His producttion of The Phantom of the Opera is the longest running musical in Broadway history.

 
 
Company, Cabaret, Fiddler on the Roof





Tennessee Williams

Debut:The Glass Menagerie - March 31, 1945 (Happy Anniversary!)
His Plays: The Glass Menagerie, You Touched Me, The Milk Train Doesn't Stop Here Anymore, A Streetcar Named Desire, Summer and Smoke, The Rose Tattoo, Camino Real,Cat on a Hot Tin Roof, 27 Wagons Full of Cotton, Orpheus Descending, Sweet Bird of Youth, Period of Adjustment, The Night of the Iguana, Slapstick Tragedy, The 7 Descents of Myrtle, Out Cry, The Eccentricities of a Nightingale, Vieux Carre, Clothes for a Summer Hotel, Not About Nightingales
The Revivals: A Streetcar Named Desire (7), The Glass Menagerie (5), Cat on a Hot Tin Roof (4), The Night of the Iguana (3), The Rose Tattoo (2), and 1 each of: Summer and Smoke, Orpheus Descending, The Milk Train Doesn't Stop Here Anymore


Awards:
  • 1 Drama Desk nomination
  • 4 Tony Award nominations, 1 win
  • 2 Pulitzer Prizes for Drama - A Streetcar Named Desire, Cat on a Hot Tin Roof

Statistics:
  • Tennessee Williams is the most revived modern day playwright in Broadway history, with 24. He is third of all playwrights, behind William Shakespeare (over 300) and Gilbert and Sullivan (nearly 200).

The Glass Menagerie, A Streetcar Named Desire, Cat on a Hot Tin Roof

REMEMBER: Parts 1 and 2 of this blog posted earlier today.  Check them all out.  And vote for your pick starting tomorrow in the new Poll which will appear to the right of this blog.


Comments?  Leave one here or email me at jkstheatrescene@yahoo.com
Jeff

2 comments:

  1. Whoops, read part 3 first, but still, Hammerstein is probably the most influential person in the history of theater as a librettist (Show Boat, Oklahoma) and mentor (of Stephen Sondheim).

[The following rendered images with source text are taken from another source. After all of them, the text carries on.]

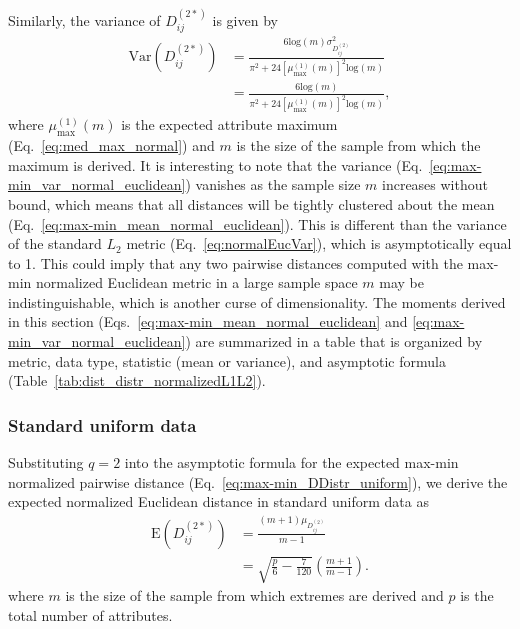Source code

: \documentclass[aoas]{imsart}
\begin{document}
Similarly, the variance of $D^{(2*)}_{ij}$ is given by
%
\begin{equation}\label{eq:max-min_var_normal_euclidean}
\begin{aligned}
\text{Var}\left(D^{(2*)}_{ij}\right) &= \frac{6\text{log}(m)\sigma^2_{D^{(2)}_{ij}}}{\pi^2 + 24\left[\mu^{(1)}_\text{max}(m)\right]^2\text{log}(m)} \\
&= \frac{6\text{log}(m)}{\pi^2 + 24\left[\mu^{(1)}_\text{max}(m)\right]^2\text{log}(m)},
\end{aligned}
\end{equation}
%
where $\mu^{(1)}_\text{max}(m)$ is the expected attribute maximum (Eq.~\ref{eq:med_max_normal}) and $m$ is the size of the sample from which the maximum is derived. It is interesting to note that the variance (Eq.~\ref{eq:max-min_var_normal_euclidean}) vanishes as the sample size $m$ increases without bound, which means that all distances will be tightly clustered about the mean (Eq.~\ref{eq:max-min_mean_normal_euclidean}). This is different than the variance of the standard $L_2$ metric (Eq.~\ref{eq:normalEucVar}), which is asymptotically equal to 1. This could imply that any two pairwise distances computed with the max-min normalized Euclidean metric in a large sample space $m$ may be indistinguishable, which is another curse of dimensionality. The moments derived in this section (Eqs.~\ref{eq:max-min_mean_normal_euclidean} and \ref{eq:max-min_var_normal_euclidean}) are summarized in a table that is organized by metric, data type, statistic (mean or variance), and asymptotic formula (Table~\ref{tab:dist_distr_normalizedL1L2}).

\subsubsection{Standard uniform data}

Substituting $q=2$ into the asymptotic formula for the expected max-min normalized pairwise distance (Eq.~\ref{eq:max-min_DDistr_uniform}), we derive the expected normalized Euclidean distance in standard uniform data as
%
\begin{equation}\label{eq:max-min_mean_uniform_euclidean}
\begin{aligned}
\text{E}\left(D^{(2*)}_{ij}\right) &= \frac{(m+1)\mu_{D^{(2)}_{ij}}}{m-1} \\
&= \sqrt{\frac{p}{6} - \frac{7}{120}}\left(\frac{m+1}{m-1}\right).
\end{aligned}
\end{equation}
%
where $m$ is the size of the sample from which extremes are derived and $p$ is the total number of attributes.
\end{document}
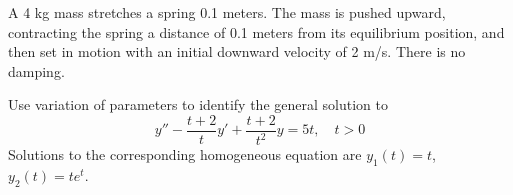 \documentclass[12pt]{exam}
\begin{document}
\begin{questions}
    \question[10] A 4 kg mass stretches a spring 0.1 meters. The mass is pushed upward, contracting the spring a distance of 0.1 meters from its equilibrium position, and then set in motion with an initial downward velocity of 2 m/s. There is no damping. 
    
    \newpage \InitialsRight 
    \Scratch 

    \newpage \InitialsLeft

    \question[8] Use variation of parameters to identify the general solution to $$y'' - \frac{t+2}{t}y' + \frac{t+2}{t^2}y = 5t, \quad t > 0$$ Solutions to the corresponding homogeneous equation are $y_1(t) = t$, $y_2(t) = te^t$. 
    

\end{questions}
    
\newpage \InitialsRight
\LastPage 
\end{document}
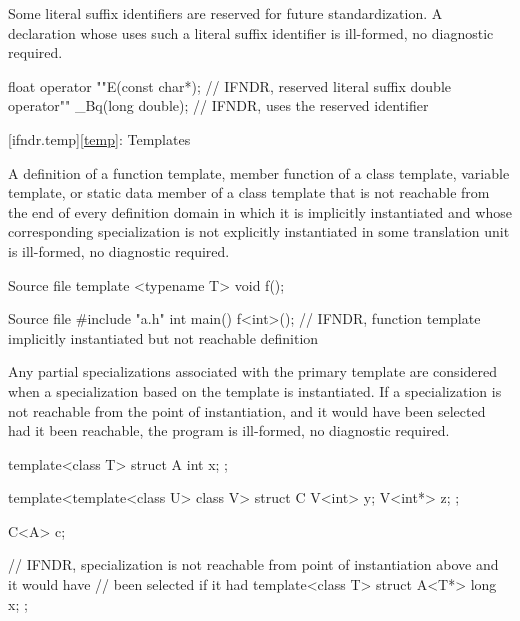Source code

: \pnum
Some literal suffix identifiers are
reserved for future standardization. A declaration whose  uses such a literal
suffix identifier is ill-formed, no diagnostic required.

\pnum
\begin{example}
\begin{codeblock}
float operator ""E(const char*);        // IFNDR, reserved literal suffix
double operator"" _Bq(long double);     // IFNDR, uses the reserved identifier 
\end{codeblock}
\end{example}

[ifndr.temp]{\ref*{temp}: Templates}


\pnum
A definition of a function template,
member function of a class template,
variable template,
or static data member of a class template
that is not reachable from
the end of every definition domain
in which it is implicitly instantiated
and whose corresponding specialization
is not explicitly instantiated in some translation unit
is ill-formed, no diagnostic required.

\pnum
\begin{example}
\begin{codeblocktu}{Source file }
template <typename T>
void f();
\end{codeblocktu}
\begin{codeblocktu}{Source file }
#include "a.h"
int main() {
    f<int>();   // IFNDR, function template implicitly instantiated but not reachable definition
}
\end{codeblocktu}
\end{example}


\pnum
Any partial specializations
associated with the primary template are considered when a specialization
based on the template  is instantiated.
If a specialization is not reachable
from the point of instantiation,
and it would have been selected had it been reachable,
the program is ill-formed, no diagnostic required.

\pnum
\begin{example}
\begin{codeblock}
template<class T> struct A {
  int x;
};

template<template<class U> class V> struct C {
  V<int> y;
  V<int*> z;
};

C<A> c;

// IFNDR, specialization is not reachable from point of instantiation above and it would have
// been selected if it had
template<class T> struct A<T*> {
  long x;
};
\end{codeblock}
\end{example}


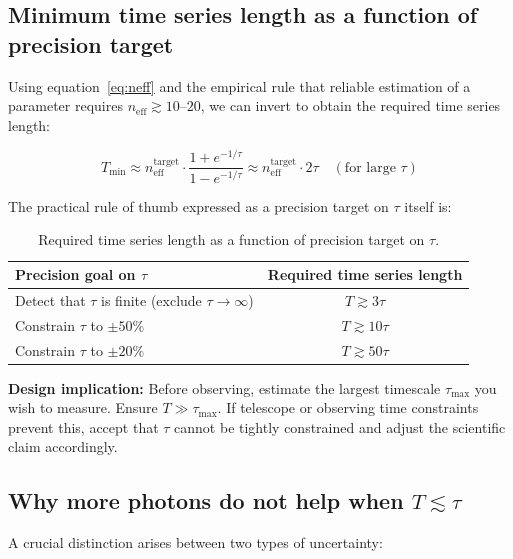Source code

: \documentclass[11pt, a4paper]{article}
\begin{document}
\subsection{Minimum time series length as a function of precision target}

Using equation~\eqref{eq:neff} and the empirical rule that reliable estimation of
a parameter requires $n_\mathrm{eff} \gtrsim 10$--$20$, we can invert to obtain the
required time series length:

\begin{equation}
    T_\mathrm{min} \approx n_\mathrm{eff}^\mathrm{target} \cdot \frac{1 + e^{-1/\tau}}{1 - e^{-1/\tau}}
    \approx n_\mathrm{eff}^\mathrm{target} \cdot 2\tau \quad (\text{for large } \tau)
\end{equation}

The practical rule of thumb expressed as a precision target on $\tau$ itself is:

\begin{table}[h!]
\centering
\caption{Required time series length as a function of precision target on $\tau$.}
\label{tab:Tmin}
\begin{tabular}{lc}
\toprule
Precision goal on $\hat{\tau}$ & Required time series length \\
\midrule
Detect that $\tau$ is finite (exclude $\tau \to \infty$) & $T \gtrsim 3\tau$ \\
Constrain $\tau$ to $\pm 50\%$ & $T \gtrsim 10\tau$ \\
Constrain $\tau$ to $\pm 20\%$ & $T \gtrsim 50\tau$ \\
\bottomrule
\end{tabular}
\end{table}

\begin{keybox}
\textbf{Design implication:} Before observing, estimate the largest timescale $\tau_\mathrm{max}$
you wish to measure. Ensure $T \gg \tau_\mathrm{max}$. If telescope or observing time
constraints prevent this, accept that $\tau$ cannot be tightly constrained and adjust
the scientific claim accordingly.
\end{keybox}

\subsection{Why more photons do not help when $T \lesssim \tau$}

A crucial distinction arises between two types of uncertainty:
\end{document}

I would argue he is worthy of a theater of his own for any of those contributions alone. Had there been no Hammerstein, there might have been no Sondheim brilliance. Had there been no Show Boat, could any of these modern musicals have happened? Next to Normal? Rent? I think Hammerstein is certainly appropriate for that honor. However, I acknowledge that seeing Sondheim's reaction to the announcement is gift enough.